Mohameds größter Wunsch ist es, wieder zur Schule gehen. Bis zur dritten Klasse hat er es geschafft, dann musste er seinen Vater zur Arbeit in die Ziegelfabrik begleiten. Ganz in der Nähe der Fabrik liegt eine Schule. Jeden Tag muss er mit ansehen, wie die Schulkinder sich fröhlich auf den Weg dorthin machen. Nah und doch unerreichbar für den Jungen.
„Die Arbeit hier ist sehr gefährlich“, weiß Fatema Kyrunahar, die bei UNICEF Bangladesch für Kinderschutz zuständig ist. „Es gibt viele Krankheiten, die durch den Staub bedingt sind. Allergien, Atemwegserkrankungen und Augenverletzungen, Fieber und Knochenbrüche.“ Für den mageren Lohn von zehn Euro in der Woche setzt der Junge jeden Tag seine Gesundheit aufs Spiel.

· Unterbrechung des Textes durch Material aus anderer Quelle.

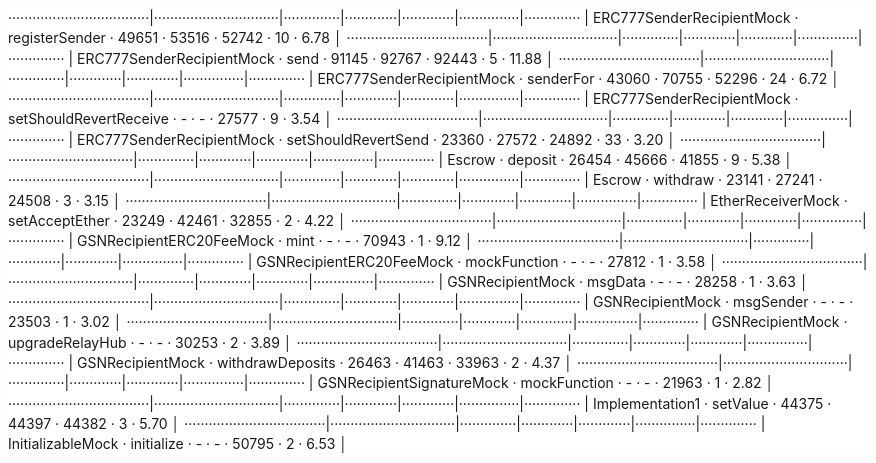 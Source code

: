 ···································|·······························|··············|·············|·············|···············|··············
|  ERC777SenderRecipientMock       ·  registerSender               ·       49651  ·      53516  ·      52742  ·           10  ·       6.78  │
···································|·······························|··············|·············|·············|···············|··············
|  ERC777SenderRecipientMock       ·  send                         ·       91145  ·      92767  ·      92443  ·            5  ·      11.88  │
···································|·······························|··············|·············|·············|···············|··············
|  ERC777SenderRecipientMock       ·  senderFor                    ·       43060  ·      70755  ·      52296  ·           24  ·       6.72  │
···································|·······························|··············|·············|·············|···············|··············
|  ERC777SenderRecipientMock       ·  setShouldRevertReceive       ·           -  ·          -  ·      27577  ·            9  ·       3.54  │
···································|·······························|··············|·············|·············|···············|··············
|  ERC777SenderRecipientMock       ·  setShouldRevertSend          ·       23360  ·      27572  ·      24892  ·           33  ·       3.20  │
···································|·······························|··············|·············|·············|···············|··············
|  Escrow                          ·  deposit                      ·       26454  ·      45666  ·      41855  ·            9  ·       5.38  │
···································|·······························|··············|·············|·············|···············|··············
|  Escrow                          ·  withdraw                     ·       23141  ·      27241  ·      24508  ·            3  ·       3.15  │
···································|·······························|··············|·············|·············|···············|··············
|  EtherReceiverMock               ·  setAcceptEther               ·       23249  ·      42461  ·      32855  ·            2  ·       4.22  │
···································|·······························|··············|·············|·············|···············|··············
|  GSNRecipientERC20FeeMock        ·  mint                         ·           -  ·          -  ·      70943  ·            1  ·       9.12  │
···································|·······························|··············|·············|·············|···············|··············
|  GSNRecipientERC20FeeMock        ·  mockFunction                 ·           -  ·          -  ·      27812  ·            1  ·       3.58  │
···································|·······························|··············|·············|·············|···············|··············
|  GSNRecipientMock                ·  msgData                      ·           -  ·          -  ·      28258  ·            1  ·       3.63  │
···································|·······························|··············|·············|·············|···············|··············
|  GSNRecipientMock                ·  msgSender                    ·           -  ·          -  ·      23503  ·            1  ·       3.02  │
···································|·······························|··············|·············|·············|···············|··············
|  GSNRecipientMock                ·  upgradeRelayHub              ·           -  ·          -  ·      30253  ·            2  ·       3.89  │
···································|·······························|··············|·············|·············|···············|··············
|  GSNRecipientMock                ·  withdrawDeposits             ·       26463  ·      41463  ·      33963  ·            2  ·       4.37  │
···································|·······························|··············|·············|·············|···············|··············
|  GSNRecipientSignatureMock       ·  mockFunction                 ·           -  ·          -  ·      21963  ·            1  ·       2.82  │
···································|·······························|··············|·············|·············|···············|··············
|  Implementation1                 ·  setValue                     ·       44375  ·      44397  ·      44382  ·            3  ·       5.70  │
···································|·······························|··············|·············|·············|···············|··············
|  InitializableMock               ·  initialize                   ·           -  ·          -  ·      50795  ·            2  ·       6.53  │ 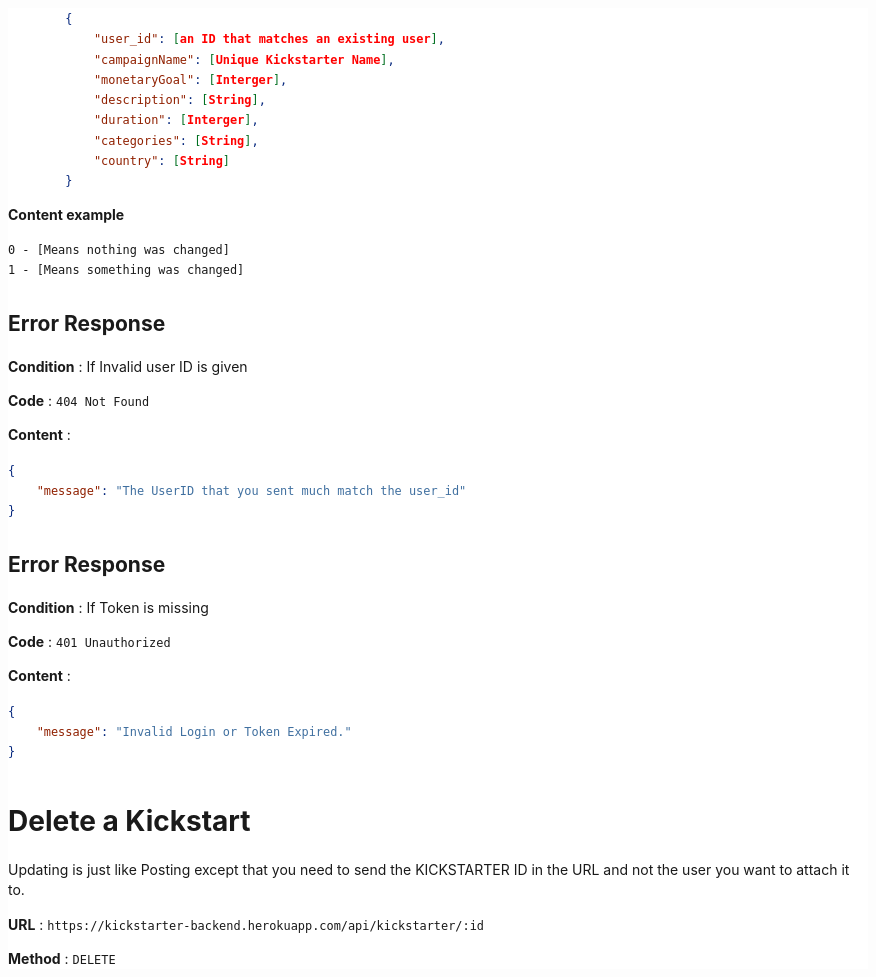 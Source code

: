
 ```json
        { 
	        "user_id": [an ID that matches an existing user],
	        "campaignName": [Unique Kickstarter Name],
	        "monetaryGoal": [Interger],
	        "description": [String],
	        "duration": [Interger],
	        "categories": [String],
	        "country": [String] 
        }

```

**Content example**

```
0 - [Means nothing was changed]
1 - [Means something was changed]
```

## Error Response

**Condition** : If Invalid user ID is given

**Code** : `404 Not Found`

**Content** :

```json
{
    "message": "The UserID that you sent much match the user_id"
}
```

## Error Response

**Condition** : If Token is missing

**Code** : `401 Unauthorized`

**Content** :

```json
{
    "message": "Invalid Login or Token Expired."
}
```


# Delete a Kickstart

Updating is just like Posting except that you need to send the KICKSTARTER ID in the URL and not the user you want to attach it to.

**URL** : `https://kickstarter-backend.herokuapp.com/api/kickstarter/:id`

**Method** : `DELETE`
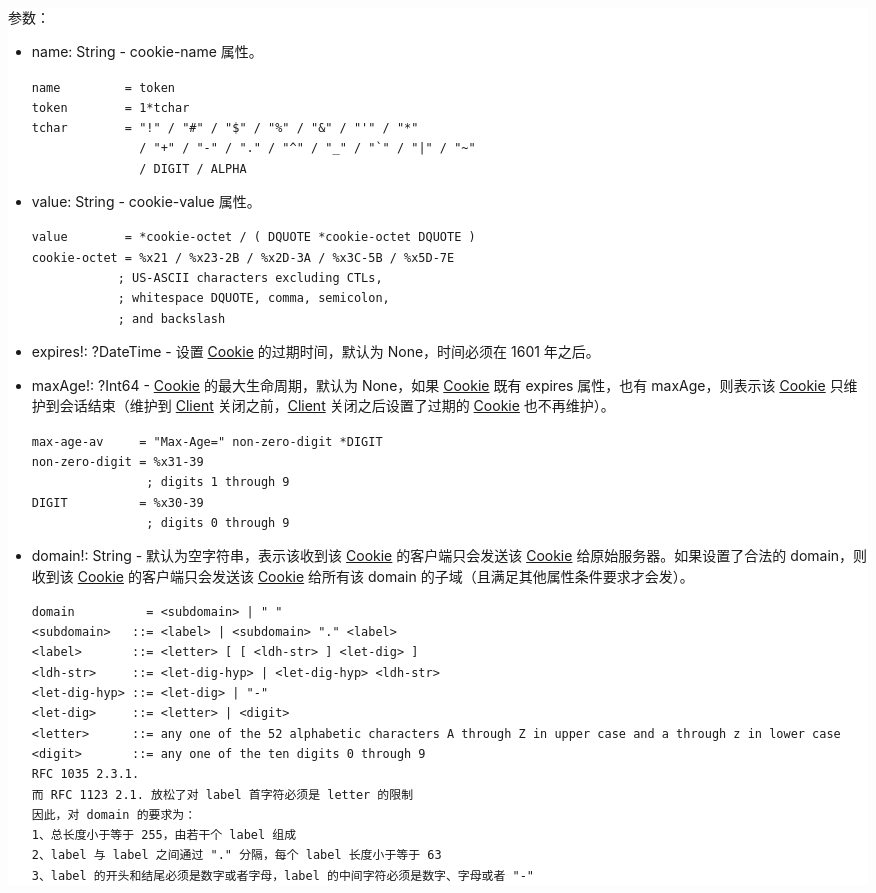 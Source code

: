 参数：

- name: String - cookie-name 属性。

    ```cangjie
    name         = token 
    token        = 1*tchar
    tchar        = "!" / "#" / "$" / "%" / "&" / "'" / "*"
                   / "+" / "-" / "." / "^" / "_" / "`" / "|" / "~"
                   / DIGIT / ALPHA
    ```

- value: String - cookie-value 属性。

    ```cangjie
    value        = *cookie-octet / ( DQUOTE *cookie-octet DQUOTE )
    cookie-octet = %x21 / %x23-2B / %x2D-3A / %x3C-5B / %x5D-7E
                ; US-ASCII characters excluding CTLs,
                ; whitespace DQUOTE, comma, semicolon,
                ; and backslash
    ```

- expires!: ?DateTime - 设置 [Cookie](http_package_classes.md#class-cookie) 的过期时间，默认为 None，时间必须在 1601 年之后。
- maxAge!: ?Int64 - [Cookie](http_package_classes.md#class-cookie) 的最大生命周期，默认为 None，如果 [Cookie](http_package_classes.md#class-cookie) 既有 expires 属性，也有 maxAge，则表示该 [Cookie](http_package_classes.md#class-cookie) 只维护到会话结束（维护到 [Client](http_package_classes.md#class-client) 关闭之前，[Client](http_package_classes.md#class-client) 关闭之后设置了过期的 [Cookie](http_package_classes.md#class-cookie) 也不再维护）。

    ```cangjie
    max-age-av     = "Max-Age=" non-zero-digit *DIGIT
    non-zero-digit = %x31-39
                    ; digits 1 through 9
    DIGIT          = %x30-39
                    ; digits 0 through 9
    ```

- domain!: String - 默认为空字符串，表示该收到该 [Cookie](http_package_classes.md#class-cookie) 的客户端只会发送该 [Cookie](http_package_classes.md#class-cookie) 给原始服务器。如果设置了合法的 domain，则收到该 [Cookie](http_package_classes.md#class-cookie) 的客户端只会发送该 [Cookie](http_package_classes.md#class-cookie) 给所有该 domain 的子域（且满足其他属性条件要求才会发）。

    ```cangjie
    domain          = <subdomain> | " "
    <subdomain>   ::= <label> | <subdomain> "." <label>
    <label>       ::= <letter> [ [ <ldh-str> ] <let-dig> ]
    <ldh-str>     ::= <let-dig-hyp> | <let-dig-hyp> <ldh-str>
    <let-dig-hyp> ::= <let-dig> | "-"
    <let-dig>     ::= <letter> | <digit>
    <letter>      ::= any one of the 52 alphabetic characters A through Z in upper case and a through z in lower case
    <digit>       ::= any one of the ten digits 0 through 9
    RFC 1035 2.3.1.
    而 RFC 1123 2.1. 放松了对 label 首字符必须是 letter 的限制
    因此，对 domain 的要求为：
    1、总长度小于等于 255，由若干个 label 组成
    2、label 与 label 之间通过 "." 分隔，每个 label 长度小于等于 63
    3、label 的开头和结尾必须是数字或者字母，label 的中间字符必须是数字、字母或者 "-"
    ```
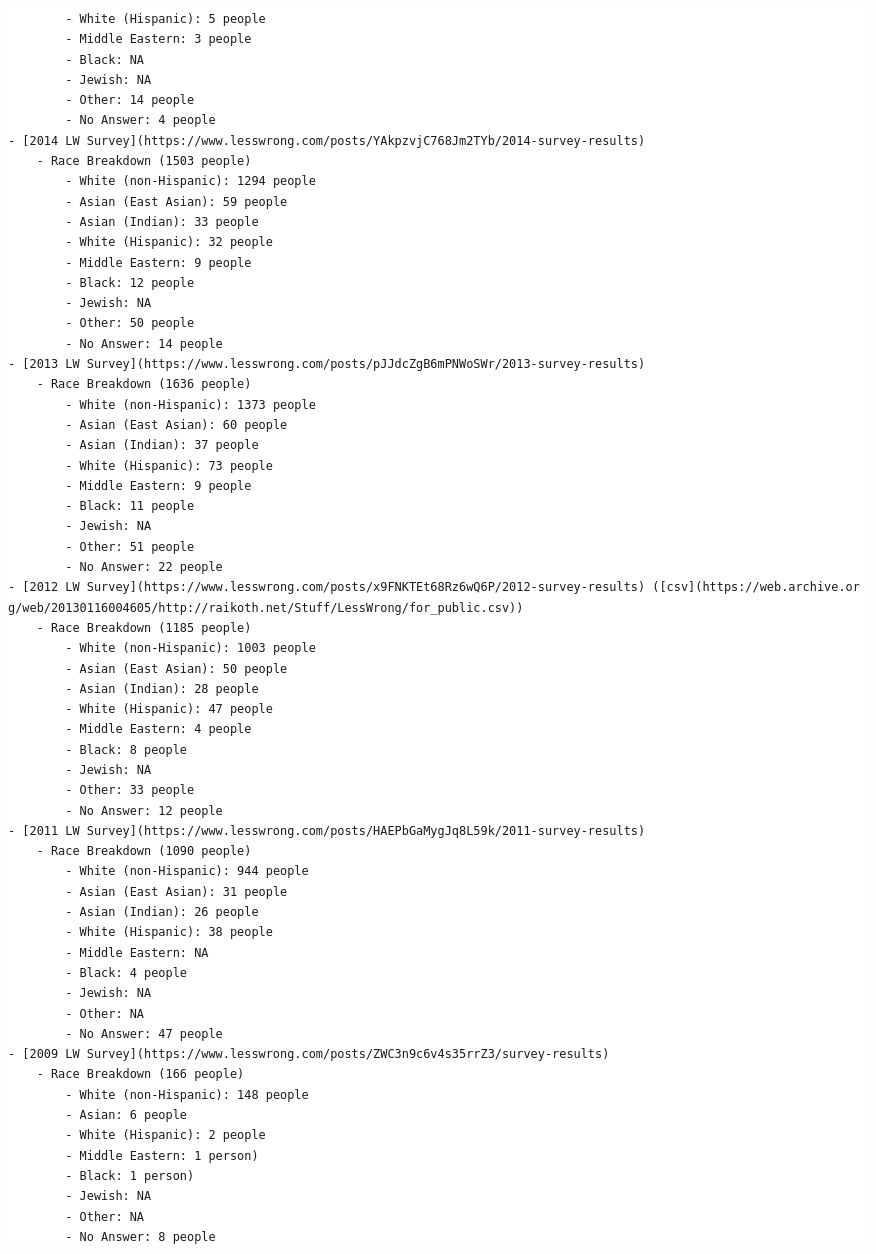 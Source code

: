             - White (Hispanic): 5 people
            - Middle Eastern: 3 people
            - Black: NA
            - Jewish: NA
            - Other: 14 people
            - No Answer: 4 people
    - [2014 LW Survey](https://www.lesswrong.com/posts/YAkpzvjC768Jm2TYb/2014-survey-results)
        - Race Breakdown (1503 people)
            - White (non-Hispanic): 1294 people
            - Asian (East Asian): 59 people
            - Asian (Indian): 33 people
            - White (Hispanic): 32 people
            - Middle Eastern: 9 people
            - Black: 12 people
            - Jewish: NA
            - Other: 50 people
            - No Answer: 14 people
    - [2013 LW Survey](https://www.lesswrong.com/posts/pJJdcZgB6mPNWoSWr/2013-survey-results)
        - Race Breakdown (1636 people)
            - White (non-Hispanic): 1373 people
            - Asian (East Asian): 60 people
            - Asian (Indian): 37 people
            - White (Hispanic): 73 people
            - Middle Eastern: 9 people
            - Black: 11 people
            - Jewish: NA
            - Other: 51 people
            - No Answer: 22 people
    - [2012 LW Survey](https://www.lesswrong.com/posts/x9FNKTEt68Rz6wQ6P/2012-survey-results) ([csv](https://web.archive.org/web/20130116004605/http://raikoth.net/Stuff/LessWrong/for_public.csv))
        - Race Breakdown (1185 people)
            - White (non-Hispanic): 1003 people
            - Asian (East Asian): 50 people
            - Asian (Indian): 28 people
            - White (Hispanic): 47 people
            - Middle Eastern: 4 people
            - Black: 8 people
            - Jewish: NA
            - Other: 33 people
            - No Answer: 12 people
    - [2011 LW Survey](https://www.lesswrong.com/posts/HAEPbGaMygJq8L59k/2011-survey-results)
        - Race Breakdown (1090 people)
            - White (non-Hispanic): 944 people
            - Asian (East Asian): 31 people
            - Asian (Indian): 26 people
            - White (Hispanic): 38 people
            - Middle Eastern: NA
            - Black: 4 people
            - Jewish: NA
            - Other: NA
            - No Answer: 47 people
    - [2009 LW Survey](https://www.lesswrong.com/posts/ZWC3n9c6v4s35rrZ3/survey-results)
        - Race Breakdown (166 people)
            - White (non-Hispanic): 148 people
            - Asian: 6 people
            - White (Hispanic): 2 people
            - Middle Eastern: 1 person)
            - Black: 1 person)
            - Jewish: NA
            - Other: NA
            - No Answer: 8 people
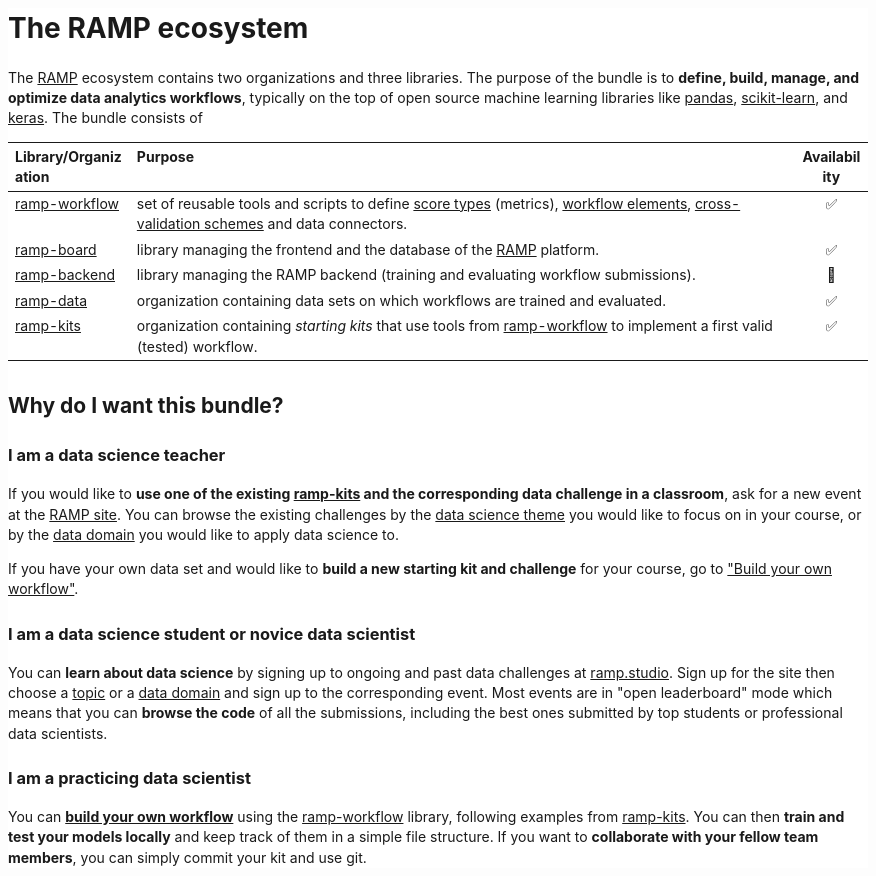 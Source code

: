 # The RAMP ecosystem

The [RAMP][rstudio] ecosystem contains two organizations and three
libraries. The purpose of the bundle is to __define, build, manage, and
optimize data analytics workflows__, typically on the top of open source
machine learning libraries
like
[pandas](http://pandas.pydata.org), [scikit-learn](http://scikit-learn.org/),
and [keras](https://github.com/fchollet/keras). The bundle consists of

| Library/Organization | Purpose | Availability |
| :------ | :-----  | :------: |
| [ramp-workflow][rworkflow] | set of reusable tools and scripts to define [score types](rampwf/score_types) (metrics), [workflow elements](rampwf/workflows), [cross-validation schemes](rampwf/cv_schemes) and data connectors. | :white_check_mark: |
| [ramp-board][rboard] |  library managing the frontend and the database of the [RAMP][rstudio] platform. | :white_check_mark: |
| [ramp-backend][rbackend] | library managing the RAMP backend (training and evaluating workflow submissions). | :no_entry_sign: |
| [ramp-data][rdata] | organization containing data sets on which workflows are trained and evaluated. | :white_check_mark: |
| [ramp-kits][rkits] | organization containing *starting kits* that use tools from [ramp-workflow][rworkflow] to implement a first valid (tested) workflow. | :white_check_mark: |


[rstudio]: http://www.ramp.studio "RAMP main website"
[email]: mailto:admin@ramp.studio "Mailto: admin@ramp.studio"
[signup]: http://www.ramp.studio/sign-up "RAMP sign-up page"
[problems]: http://www.ramp.studio/problems "List of past RAMP challenges"
[themes]: http://www.ramp.studio/data_science_themes "Data science themes"
[domains]: http://www.ramp.studio/data_domains "Data domains"


[rworkflow]: https://github.com/paris-saclay-cds/ramp-workflow "Define RAMP score, workflow and CV scheme"
[rboard]: https://github.com/paris-saclay-cds/ramp-board "RAMP frontend library"
[rbackend]: https://github.com/paris-saclay-cds/ramp-backend "RAMP backend library (not implemented)"
[rdata]: https://github.com/ramp-data "Organization for RAMP open data sets"
[rkits]: https://github.com/ramp-kits "Organization for RAMP starting kits"

## Why do I want this bundle?

### I am a data science teacher

If you would like to **use one of the existing [ramp-kits][rkits] and the
corresponding data challenge in a classroom**, ask for a new event at
the [RAMP site][problems]. You can browse the existing challenges by
the [data science theme][themes] you would like to focus on in your course, or
by the [data domain](http://www.ramp.studio/data_domains) you would like to
apply data science to.

If you have your own data set and would like to **build a new starting kit and
challenge** for your course, go
to ["Build your own workflow"](#build-your-own-workflow).

### I am a data science student or novice data scientist

You can **learn about data science** by signing up to ongoing and past data
challenges at [ramp.studio][problems]. Sign up for the site then choose
a [topic][themes] or a [data domain][domains] and sign up to the corresponding
event. Most events are in "open leaderboard" mode which means that you can
**browse the code** of all the submissions, including the best ones submitted
by top students or professional data scientists.

### I am a practicing data scientist

You can **[build your own workflow](#build-your-own-workflow)** using
the [ramp-workflow][rworkflow] library, following examples
from [ramp-kits][rkits]. You can then **train and test your models locally**
and keep track of them in a simple file structure. If you want to **collaborate
with your fellow team members**, you can simply commit your kit and use git.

Bangladesch zählt zu den am dichtesten besiedelten Ländern der Welt – und zu den ärmsten. 44 Prozent der Haushalte in Bangladesch leben unterhalb der Armutsgrenze und haben weniger als 2 US-Dollar pro Tag zur Verfügung. Die Armut zwingt Eltern dazu, ihre Kinder zur Arbeit zu schicken statt zur Schule. Ein Schicksal, das 1,7 Millionen Kinder betrifft. Bangladesch gehört damit zu den Ländern mit dem höchsten Anteil von Kinderarbeit weltweit.